Fifty-two heart transplant recipients consecutively evaluated for routine follow-up during 1998 were included in the study (mean age 54 +/- 12 years; 28% female). Among the 52 patients, 10 patients were treated with folate for the entire period of the study (Group F), while 26 patients never received folate (Group NF). The remaining 16 patients who did not take folate on a regular basis were excluded from subgroup analysis. Total homocysteine and creatinine plasma levels were assayed at entry into the study (time 0) and at the end of the study, 12 months later (time 12).

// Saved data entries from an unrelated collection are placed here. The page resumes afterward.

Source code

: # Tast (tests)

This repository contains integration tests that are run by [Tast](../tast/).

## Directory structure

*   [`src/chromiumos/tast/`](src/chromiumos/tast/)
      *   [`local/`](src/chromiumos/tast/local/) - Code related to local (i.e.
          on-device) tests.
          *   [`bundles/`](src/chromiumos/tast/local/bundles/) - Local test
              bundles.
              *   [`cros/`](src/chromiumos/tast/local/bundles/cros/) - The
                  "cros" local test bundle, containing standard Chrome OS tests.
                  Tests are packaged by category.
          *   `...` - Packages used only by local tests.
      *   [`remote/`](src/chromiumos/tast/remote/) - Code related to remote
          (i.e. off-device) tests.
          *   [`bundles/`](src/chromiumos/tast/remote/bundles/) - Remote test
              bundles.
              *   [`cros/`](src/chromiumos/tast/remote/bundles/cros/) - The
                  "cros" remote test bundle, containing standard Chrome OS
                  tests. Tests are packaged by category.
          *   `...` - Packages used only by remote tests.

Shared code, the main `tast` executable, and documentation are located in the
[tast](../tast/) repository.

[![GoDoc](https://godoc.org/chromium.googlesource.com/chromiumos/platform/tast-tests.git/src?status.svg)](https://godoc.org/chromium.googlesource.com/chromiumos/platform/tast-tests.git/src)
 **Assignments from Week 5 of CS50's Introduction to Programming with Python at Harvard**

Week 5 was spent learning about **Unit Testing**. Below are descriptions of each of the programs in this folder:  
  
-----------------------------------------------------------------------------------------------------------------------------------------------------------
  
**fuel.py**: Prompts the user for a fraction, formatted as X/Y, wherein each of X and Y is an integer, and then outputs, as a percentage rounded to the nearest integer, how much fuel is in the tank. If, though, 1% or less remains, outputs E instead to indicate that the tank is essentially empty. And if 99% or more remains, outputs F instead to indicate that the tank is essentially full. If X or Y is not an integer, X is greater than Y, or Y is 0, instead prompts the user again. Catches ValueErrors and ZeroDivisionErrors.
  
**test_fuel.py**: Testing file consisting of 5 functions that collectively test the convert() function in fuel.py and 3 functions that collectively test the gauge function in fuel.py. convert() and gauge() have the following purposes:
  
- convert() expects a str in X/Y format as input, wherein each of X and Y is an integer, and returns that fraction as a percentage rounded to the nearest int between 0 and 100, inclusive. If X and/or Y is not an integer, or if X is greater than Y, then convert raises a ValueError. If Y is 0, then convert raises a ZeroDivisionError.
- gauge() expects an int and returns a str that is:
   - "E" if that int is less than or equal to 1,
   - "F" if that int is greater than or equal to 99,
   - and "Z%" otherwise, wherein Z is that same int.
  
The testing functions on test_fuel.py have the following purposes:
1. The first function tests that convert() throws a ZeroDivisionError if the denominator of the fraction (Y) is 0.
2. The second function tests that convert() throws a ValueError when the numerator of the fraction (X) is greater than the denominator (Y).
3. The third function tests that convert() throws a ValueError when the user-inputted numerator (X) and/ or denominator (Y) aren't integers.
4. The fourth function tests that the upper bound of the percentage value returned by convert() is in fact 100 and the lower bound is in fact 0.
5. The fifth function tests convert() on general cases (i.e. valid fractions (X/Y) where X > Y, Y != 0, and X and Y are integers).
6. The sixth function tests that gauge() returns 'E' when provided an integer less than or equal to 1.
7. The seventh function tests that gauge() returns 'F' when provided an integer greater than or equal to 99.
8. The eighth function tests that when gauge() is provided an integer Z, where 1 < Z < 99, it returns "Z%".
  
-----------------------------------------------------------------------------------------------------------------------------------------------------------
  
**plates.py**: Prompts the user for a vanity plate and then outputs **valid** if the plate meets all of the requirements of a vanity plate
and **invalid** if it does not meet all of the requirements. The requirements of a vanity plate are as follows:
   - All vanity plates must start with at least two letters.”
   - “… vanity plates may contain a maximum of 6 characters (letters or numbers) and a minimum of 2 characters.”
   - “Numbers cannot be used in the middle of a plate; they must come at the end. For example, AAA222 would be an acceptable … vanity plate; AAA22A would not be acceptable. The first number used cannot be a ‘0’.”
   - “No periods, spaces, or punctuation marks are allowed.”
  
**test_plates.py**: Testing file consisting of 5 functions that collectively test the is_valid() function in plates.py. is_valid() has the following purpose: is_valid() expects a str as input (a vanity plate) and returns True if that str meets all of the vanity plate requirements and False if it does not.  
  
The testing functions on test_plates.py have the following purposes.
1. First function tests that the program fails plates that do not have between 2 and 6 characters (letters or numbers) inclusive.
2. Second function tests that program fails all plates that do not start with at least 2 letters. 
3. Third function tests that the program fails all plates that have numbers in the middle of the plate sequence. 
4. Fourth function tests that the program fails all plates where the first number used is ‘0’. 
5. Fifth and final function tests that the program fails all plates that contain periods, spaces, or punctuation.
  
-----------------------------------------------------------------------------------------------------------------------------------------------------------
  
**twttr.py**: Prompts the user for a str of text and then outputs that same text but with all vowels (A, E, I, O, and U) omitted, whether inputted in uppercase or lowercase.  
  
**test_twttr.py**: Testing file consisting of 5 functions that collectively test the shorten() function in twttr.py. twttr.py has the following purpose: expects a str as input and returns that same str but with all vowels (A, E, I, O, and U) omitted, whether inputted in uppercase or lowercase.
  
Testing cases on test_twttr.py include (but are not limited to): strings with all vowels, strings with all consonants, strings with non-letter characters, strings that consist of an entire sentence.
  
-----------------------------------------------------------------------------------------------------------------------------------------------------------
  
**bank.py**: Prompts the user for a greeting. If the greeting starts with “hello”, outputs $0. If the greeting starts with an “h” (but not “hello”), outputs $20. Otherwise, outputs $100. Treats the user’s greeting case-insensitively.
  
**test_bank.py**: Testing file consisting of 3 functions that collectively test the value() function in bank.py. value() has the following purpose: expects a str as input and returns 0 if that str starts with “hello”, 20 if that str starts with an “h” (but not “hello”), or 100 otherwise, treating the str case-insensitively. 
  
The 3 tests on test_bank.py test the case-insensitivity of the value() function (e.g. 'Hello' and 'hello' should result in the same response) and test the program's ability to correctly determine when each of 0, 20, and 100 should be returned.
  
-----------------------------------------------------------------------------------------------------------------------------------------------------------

Homocysteinemia increased significantly from time 0 to time 12 (p < 0.001), regardless of creatinine plasma levels (p = 0.03) and folate intake (p < 0.01). However, total homocysteine levels were lower in Group F compared to Group NF at time 0 and time 12 (p < 0.02). On multivariate analysis, time of follow-up, serum creatinine and lack of folate intake were positive independent predictors of total homocysteine.
Homocysteinemia increased over time in heart transplant recipients, regardless of renal function and folate administration. Lower total homocysteine levels were associated with folate intake, suggesting that folate supplements may play a role in the prevention of vascular allograft disease.
高同型半胱氨酸血症在心脏移植受者中很常见,可能是移植物功能衰竭的一个危险因素。然而,心脏移植后药物治疗对血浆总同型半胱氨酸水平的时间进程、决定因素和影响仍未确定。本研究的目的是前瞻性分析:1)心脏移植受者血浆总同型半胱氨酸的时间进程;2)叶酸补充剂和环孢素A对血浆总同型半胱氨酸的影响;3)肾功能、血清维生素水平与血浆总同型半胱氨酸之间的关系。
本研究纳入了1998年连续接受常规随访评估的52例心脏移植受者(平均年龄54±12岁;28%为女性)。在这52例患者中,10例患者在研究期间全程接受叶酸治疗(F组),而26例患者从未接受过叶酸治疗(非F组)。其余16例未规律服用叶酸的患者被排除在亚组分析之外。在研究开始时(时间0)和12个月后的研究结束时(时间12)测定血浆总同型半胱氨酸和肌酐水平。
从时间0到时间12,无论血浆肌酐水平(p = 0.03)和叶酸摄入量(p < 0.01)如何,同型半胱氨酸血症均显著增加(p < 0.001)。然而,在时间0和时间12时,F组的血浆总同型半胱氨酸水平低于非F组(p < 0.02)。多因素分析显示,随访时间、血清肌酐和未摄入叶酸是血浆总同型半胱氨酸的独立阳性预测因素。
心脏移植受者的同型半胱氨酸血症随时间增加,与肾功能和叶酸给药无关。较低的血浆总同型半胱氨酸水平与叶酸摄入有关,提示叶酸补充剂可能在预防血管移植物疾病中起作用。